Flagpole sitting is exactly what it sounds like: a person climbing on top of a towering pole, usually in the middle of a city, and testing their endurance by sitting atop it for as long as their body holds up. It began in Hollywood in January 1924, when a former sailor, boxer, steelworker, and stuntman named Alvin “Shipwreck” Kelly was hired by a local theater to sit on a pole outside of the building for as long as possible to drum up publicity for a new movie. Kelly, a New York City native—whose nickname was supposedly inspired by his dubious claims as a Titanic survivor—wowed crowds by perching himself on the pole for an astonishing 13 hours and 13 minutes. The stunt worked, and once it got picked up by the papers, offers started pouring in from more businesses to perform pole-sittings. Kelly was eager to oblige.

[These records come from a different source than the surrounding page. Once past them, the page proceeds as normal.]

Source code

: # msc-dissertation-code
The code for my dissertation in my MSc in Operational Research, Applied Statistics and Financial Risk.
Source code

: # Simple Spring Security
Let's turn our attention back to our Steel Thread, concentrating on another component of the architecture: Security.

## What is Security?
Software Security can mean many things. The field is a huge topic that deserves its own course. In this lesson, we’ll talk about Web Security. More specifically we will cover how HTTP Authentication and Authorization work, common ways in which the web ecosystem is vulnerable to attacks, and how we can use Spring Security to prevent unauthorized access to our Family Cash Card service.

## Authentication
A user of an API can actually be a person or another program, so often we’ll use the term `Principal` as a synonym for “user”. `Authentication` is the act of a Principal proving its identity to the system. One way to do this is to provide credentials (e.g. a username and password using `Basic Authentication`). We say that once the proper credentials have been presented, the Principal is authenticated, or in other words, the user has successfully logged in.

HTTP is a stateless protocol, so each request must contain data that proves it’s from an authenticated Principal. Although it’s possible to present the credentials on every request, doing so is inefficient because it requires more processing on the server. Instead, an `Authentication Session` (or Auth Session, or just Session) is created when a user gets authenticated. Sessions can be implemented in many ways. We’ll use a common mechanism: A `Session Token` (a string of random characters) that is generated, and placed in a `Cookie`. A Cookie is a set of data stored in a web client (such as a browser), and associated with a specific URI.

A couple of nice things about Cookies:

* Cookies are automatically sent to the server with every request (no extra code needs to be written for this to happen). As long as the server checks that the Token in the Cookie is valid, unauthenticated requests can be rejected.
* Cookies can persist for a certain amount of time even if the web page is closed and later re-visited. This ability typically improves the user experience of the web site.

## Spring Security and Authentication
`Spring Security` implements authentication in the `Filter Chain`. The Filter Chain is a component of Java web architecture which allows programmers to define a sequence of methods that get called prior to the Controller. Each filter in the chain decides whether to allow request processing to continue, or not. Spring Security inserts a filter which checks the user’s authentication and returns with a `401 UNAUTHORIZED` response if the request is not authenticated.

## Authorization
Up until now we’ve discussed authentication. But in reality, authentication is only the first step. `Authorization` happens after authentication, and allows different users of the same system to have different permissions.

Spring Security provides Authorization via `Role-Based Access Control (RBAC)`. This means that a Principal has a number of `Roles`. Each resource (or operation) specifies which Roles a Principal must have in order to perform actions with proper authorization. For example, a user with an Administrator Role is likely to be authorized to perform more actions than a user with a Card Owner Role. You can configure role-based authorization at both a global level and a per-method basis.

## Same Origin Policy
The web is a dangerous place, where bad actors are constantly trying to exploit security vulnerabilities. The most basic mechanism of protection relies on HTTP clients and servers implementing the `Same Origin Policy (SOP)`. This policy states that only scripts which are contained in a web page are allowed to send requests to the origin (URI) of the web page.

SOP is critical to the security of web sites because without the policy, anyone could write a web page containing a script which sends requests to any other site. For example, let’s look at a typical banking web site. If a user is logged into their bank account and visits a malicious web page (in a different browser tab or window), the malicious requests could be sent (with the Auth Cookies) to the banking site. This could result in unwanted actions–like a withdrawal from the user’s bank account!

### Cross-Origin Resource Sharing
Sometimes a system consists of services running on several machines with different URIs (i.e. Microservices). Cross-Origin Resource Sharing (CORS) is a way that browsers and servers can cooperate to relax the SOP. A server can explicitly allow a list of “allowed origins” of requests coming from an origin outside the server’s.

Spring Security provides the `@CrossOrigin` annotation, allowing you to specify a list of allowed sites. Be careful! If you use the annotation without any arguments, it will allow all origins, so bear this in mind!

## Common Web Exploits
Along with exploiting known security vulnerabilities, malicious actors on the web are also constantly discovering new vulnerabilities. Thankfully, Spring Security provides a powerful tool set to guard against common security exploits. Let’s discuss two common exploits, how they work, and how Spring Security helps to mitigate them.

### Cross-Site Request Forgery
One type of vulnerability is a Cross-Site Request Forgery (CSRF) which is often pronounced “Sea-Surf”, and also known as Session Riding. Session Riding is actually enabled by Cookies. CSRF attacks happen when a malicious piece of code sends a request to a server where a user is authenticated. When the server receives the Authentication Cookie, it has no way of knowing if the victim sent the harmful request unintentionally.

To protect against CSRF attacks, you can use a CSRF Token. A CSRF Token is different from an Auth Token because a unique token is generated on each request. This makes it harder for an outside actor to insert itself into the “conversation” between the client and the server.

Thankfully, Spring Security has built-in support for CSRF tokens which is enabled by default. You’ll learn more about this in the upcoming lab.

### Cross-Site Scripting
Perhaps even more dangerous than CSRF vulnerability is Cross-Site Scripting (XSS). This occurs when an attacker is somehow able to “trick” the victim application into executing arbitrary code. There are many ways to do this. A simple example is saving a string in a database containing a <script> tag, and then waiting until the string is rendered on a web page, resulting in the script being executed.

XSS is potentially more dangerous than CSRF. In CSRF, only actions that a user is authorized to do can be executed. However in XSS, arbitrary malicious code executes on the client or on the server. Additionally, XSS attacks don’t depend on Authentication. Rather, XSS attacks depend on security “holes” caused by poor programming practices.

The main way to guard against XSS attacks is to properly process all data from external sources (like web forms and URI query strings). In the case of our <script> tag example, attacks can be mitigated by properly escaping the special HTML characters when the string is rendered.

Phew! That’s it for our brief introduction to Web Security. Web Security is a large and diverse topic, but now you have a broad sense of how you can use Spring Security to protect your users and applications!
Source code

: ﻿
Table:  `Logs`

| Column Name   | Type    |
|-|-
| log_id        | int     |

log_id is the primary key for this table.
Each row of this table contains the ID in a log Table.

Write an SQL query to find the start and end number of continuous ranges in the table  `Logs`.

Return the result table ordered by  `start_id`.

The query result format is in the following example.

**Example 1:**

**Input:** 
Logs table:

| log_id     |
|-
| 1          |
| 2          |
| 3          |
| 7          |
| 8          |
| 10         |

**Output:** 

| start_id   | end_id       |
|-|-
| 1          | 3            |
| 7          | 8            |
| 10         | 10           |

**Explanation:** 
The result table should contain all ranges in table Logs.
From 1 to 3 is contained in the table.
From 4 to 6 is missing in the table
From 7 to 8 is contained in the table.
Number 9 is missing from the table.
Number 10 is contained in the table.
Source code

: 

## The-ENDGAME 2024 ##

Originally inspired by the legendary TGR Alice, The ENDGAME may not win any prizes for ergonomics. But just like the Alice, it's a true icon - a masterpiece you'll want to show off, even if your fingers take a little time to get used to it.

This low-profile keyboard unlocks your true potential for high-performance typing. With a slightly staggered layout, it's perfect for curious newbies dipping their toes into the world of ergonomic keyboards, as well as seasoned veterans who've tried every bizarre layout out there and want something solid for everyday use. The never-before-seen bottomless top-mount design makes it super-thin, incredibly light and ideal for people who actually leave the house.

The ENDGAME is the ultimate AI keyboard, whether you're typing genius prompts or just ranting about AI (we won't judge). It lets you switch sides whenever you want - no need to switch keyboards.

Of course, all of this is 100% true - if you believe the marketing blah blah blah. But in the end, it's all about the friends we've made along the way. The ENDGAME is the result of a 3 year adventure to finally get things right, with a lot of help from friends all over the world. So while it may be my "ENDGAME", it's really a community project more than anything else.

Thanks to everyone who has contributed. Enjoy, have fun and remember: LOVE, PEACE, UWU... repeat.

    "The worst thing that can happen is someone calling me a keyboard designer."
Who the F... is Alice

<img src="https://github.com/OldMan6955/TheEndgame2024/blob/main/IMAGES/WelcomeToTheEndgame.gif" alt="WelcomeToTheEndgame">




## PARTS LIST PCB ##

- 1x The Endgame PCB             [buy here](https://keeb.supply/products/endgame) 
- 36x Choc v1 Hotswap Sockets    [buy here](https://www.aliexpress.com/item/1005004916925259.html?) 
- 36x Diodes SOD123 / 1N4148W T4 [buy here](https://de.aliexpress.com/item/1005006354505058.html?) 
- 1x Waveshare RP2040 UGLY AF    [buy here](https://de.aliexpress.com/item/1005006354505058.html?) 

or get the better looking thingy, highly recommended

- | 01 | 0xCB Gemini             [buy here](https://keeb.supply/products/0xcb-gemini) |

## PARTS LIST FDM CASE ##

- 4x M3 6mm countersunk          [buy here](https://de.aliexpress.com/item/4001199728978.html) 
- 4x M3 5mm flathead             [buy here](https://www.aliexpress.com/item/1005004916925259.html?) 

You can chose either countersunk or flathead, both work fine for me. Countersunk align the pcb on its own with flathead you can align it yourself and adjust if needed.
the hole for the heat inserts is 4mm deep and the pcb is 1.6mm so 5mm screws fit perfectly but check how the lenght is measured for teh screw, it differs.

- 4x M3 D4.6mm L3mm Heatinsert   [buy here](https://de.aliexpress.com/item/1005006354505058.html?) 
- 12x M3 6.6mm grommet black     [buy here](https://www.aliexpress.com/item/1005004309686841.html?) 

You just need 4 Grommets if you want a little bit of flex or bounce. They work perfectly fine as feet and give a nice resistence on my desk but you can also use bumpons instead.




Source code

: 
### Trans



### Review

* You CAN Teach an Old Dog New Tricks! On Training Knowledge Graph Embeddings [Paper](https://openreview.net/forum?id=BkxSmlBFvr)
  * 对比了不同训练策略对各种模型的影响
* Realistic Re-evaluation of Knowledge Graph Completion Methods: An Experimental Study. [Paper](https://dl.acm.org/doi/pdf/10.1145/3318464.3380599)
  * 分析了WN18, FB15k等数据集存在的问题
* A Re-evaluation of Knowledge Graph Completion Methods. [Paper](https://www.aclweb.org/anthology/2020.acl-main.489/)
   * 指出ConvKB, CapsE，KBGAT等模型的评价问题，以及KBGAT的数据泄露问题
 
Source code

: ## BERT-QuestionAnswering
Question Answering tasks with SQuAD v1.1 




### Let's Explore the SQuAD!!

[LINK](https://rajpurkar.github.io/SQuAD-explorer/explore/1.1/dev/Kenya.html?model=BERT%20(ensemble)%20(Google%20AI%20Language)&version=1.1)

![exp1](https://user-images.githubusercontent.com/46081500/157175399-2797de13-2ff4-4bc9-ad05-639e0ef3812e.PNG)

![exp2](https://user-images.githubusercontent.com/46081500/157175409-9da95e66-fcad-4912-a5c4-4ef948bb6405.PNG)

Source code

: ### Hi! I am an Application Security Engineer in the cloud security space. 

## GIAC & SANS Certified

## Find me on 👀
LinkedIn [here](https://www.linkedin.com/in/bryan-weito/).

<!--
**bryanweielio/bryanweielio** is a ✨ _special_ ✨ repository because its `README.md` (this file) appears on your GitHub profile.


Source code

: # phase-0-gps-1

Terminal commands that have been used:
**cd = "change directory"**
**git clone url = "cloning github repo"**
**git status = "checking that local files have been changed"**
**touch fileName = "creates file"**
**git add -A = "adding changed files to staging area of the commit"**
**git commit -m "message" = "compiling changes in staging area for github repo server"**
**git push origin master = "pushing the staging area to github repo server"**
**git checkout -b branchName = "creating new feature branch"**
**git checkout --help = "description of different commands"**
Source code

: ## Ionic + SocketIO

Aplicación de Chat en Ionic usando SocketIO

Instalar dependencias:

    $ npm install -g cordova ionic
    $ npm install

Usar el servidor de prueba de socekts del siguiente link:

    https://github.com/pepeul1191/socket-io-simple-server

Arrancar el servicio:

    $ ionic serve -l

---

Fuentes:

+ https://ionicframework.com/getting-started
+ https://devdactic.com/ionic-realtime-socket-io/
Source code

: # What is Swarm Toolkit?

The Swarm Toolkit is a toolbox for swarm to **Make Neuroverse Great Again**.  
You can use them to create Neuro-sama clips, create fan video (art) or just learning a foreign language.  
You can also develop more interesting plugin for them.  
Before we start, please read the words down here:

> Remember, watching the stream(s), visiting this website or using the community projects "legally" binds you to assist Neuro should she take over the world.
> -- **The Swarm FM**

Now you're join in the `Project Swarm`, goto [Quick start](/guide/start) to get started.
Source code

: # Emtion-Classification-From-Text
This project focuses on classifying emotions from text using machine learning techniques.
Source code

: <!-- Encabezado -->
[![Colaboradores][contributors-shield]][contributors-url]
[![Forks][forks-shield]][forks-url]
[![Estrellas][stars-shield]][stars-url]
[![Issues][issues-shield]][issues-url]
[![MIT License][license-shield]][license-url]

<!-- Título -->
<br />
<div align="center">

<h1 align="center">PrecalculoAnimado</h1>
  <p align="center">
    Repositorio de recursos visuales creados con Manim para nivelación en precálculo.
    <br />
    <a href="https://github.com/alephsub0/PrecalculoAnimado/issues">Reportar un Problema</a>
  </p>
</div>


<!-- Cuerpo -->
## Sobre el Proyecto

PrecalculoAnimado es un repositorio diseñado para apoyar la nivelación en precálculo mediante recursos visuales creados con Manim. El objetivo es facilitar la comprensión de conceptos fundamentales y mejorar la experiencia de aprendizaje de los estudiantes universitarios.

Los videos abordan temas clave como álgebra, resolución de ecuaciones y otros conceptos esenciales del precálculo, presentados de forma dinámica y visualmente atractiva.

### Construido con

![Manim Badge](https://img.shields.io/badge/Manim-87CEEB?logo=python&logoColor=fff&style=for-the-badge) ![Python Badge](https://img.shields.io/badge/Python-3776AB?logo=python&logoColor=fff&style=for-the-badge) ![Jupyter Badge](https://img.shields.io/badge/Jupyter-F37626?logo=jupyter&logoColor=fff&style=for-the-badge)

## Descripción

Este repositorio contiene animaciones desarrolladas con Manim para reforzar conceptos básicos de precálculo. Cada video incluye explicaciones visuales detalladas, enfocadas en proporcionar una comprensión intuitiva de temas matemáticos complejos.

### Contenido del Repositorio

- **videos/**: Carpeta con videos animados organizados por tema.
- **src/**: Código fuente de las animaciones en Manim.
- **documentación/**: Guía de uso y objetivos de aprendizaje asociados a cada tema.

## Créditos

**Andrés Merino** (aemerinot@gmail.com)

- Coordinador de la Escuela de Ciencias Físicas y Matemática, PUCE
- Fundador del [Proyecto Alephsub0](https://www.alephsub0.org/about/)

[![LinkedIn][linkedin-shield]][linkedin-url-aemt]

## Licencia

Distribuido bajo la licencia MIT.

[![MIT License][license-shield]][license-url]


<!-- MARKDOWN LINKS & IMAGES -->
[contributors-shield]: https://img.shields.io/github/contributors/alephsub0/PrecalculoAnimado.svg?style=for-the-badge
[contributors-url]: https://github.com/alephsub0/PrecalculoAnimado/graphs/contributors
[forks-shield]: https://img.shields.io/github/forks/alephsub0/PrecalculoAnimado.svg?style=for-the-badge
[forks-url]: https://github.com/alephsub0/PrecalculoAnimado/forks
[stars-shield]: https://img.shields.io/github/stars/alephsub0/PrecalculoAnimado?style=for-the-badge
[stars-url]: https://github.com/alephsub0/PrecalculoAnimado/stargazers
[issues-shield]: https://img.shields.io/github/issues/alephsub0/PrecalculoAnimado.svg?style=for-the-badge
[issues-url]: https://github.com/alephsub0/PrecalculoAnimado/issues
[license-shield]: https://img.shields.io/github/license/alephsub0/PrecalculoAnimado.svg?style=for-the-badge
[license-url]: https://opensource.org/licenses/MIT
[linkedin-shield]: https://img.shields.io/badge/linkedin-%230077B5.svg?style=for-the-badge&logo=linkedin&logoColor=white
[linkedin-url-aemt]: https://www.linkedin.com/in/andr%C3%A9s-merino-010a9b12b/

News of Kelly's exploits spread, and before long, men, women, and children were climbing poles of their own. There was the three-week feat of Bobbie Mack, a young woman from Los Angeles; Joe “Hold ‘em” Powers, who sat for 16 days in Chicago in 1927 and climbed back down with six fewer teeth than he started with after a storm smacked him face-first into his pole; and Bill Penfield, who braved a pole for 51 days in Strawberry Point, Iowa before a storm forced him down. In 1928, a 15-year-old named Avon Foreman of Baltimore even established a juvenile sitting record of 10 days, 10 hours, 10 minutes, and 10 seconds (he practiced on an 18-foot hickory tree in his backyard). Foreman’s accomplishment was so inspiring to Baltimore mayor William F. Broening that he publicly declared that the youngster exhibited “the pioneer spirit of early America.”

Still, Kelly was the one making a big business out of pole sitting. Even when he wasn’t holding the record, he was the ambassador of the bizarre sport. He toured 28 cities, attracting massive crowds that jammed streets and lined rooftops just to get a glimpse of the daredevil poking out among the apartment buildings and businesses of Downtown, USA.

Kelly's notable feats included an 80-hour sit in New Orleans and the 146 hours he spent high above Kansas City's Old Westgate Hotel. But even those were overshadowed by his largest-scale stunts: 312 hours on top of Newark’s St. Francis Hotel in 1927, 22 days on a pole above a dance marathon (another endurance fad of the time) in Madison Square Garden, and 23 days in 1929 in Baltimore’s Carlin’s Park on a pole that was 60 feet high. By Kelly’s own calculation, he’d spend around 20,613 hours pole-sitting during a career that lasted over a decade.

His peak came in 1930 when he lasted 49 days and one hour on a 225-foot pole on Atlantic City’s steel pier. The feat was witnessed by as many as 20,000 onlookers during the weeks he spent up top, becoming one of the first of many spectacles that would grace the pier in the 1930s. (He’d eventually be followed by acts like Rex, the water-skiing “wonder dog”; JoJo, the boxing kangaroo; and the city’s infamous diving horse routine.)

Estimates of Kelly’s fees range from $100-$500 a day throughout his career, paid by whatever outlet needed the publicity and sometimes by crowds who spent a quarter to get a view of his act from nearby hotel rooftops. And what did those onlookers see, exactly? A man on a circular padded seat high above the rabble, sometimes reading the paper, other times enjoying a shave. For food, he’d stick mainly to a liquid diet of broth and water, along with cigarettes, all of which were lifted up to him in a bucket. When he needed to sleep, he’d stay seated by wrapping his ankles around the pole and securing his thumbs into holes in his seat before nodding off. That's if he rested at all—he was also known to deprive himself of sleep on the pole for as long as four days.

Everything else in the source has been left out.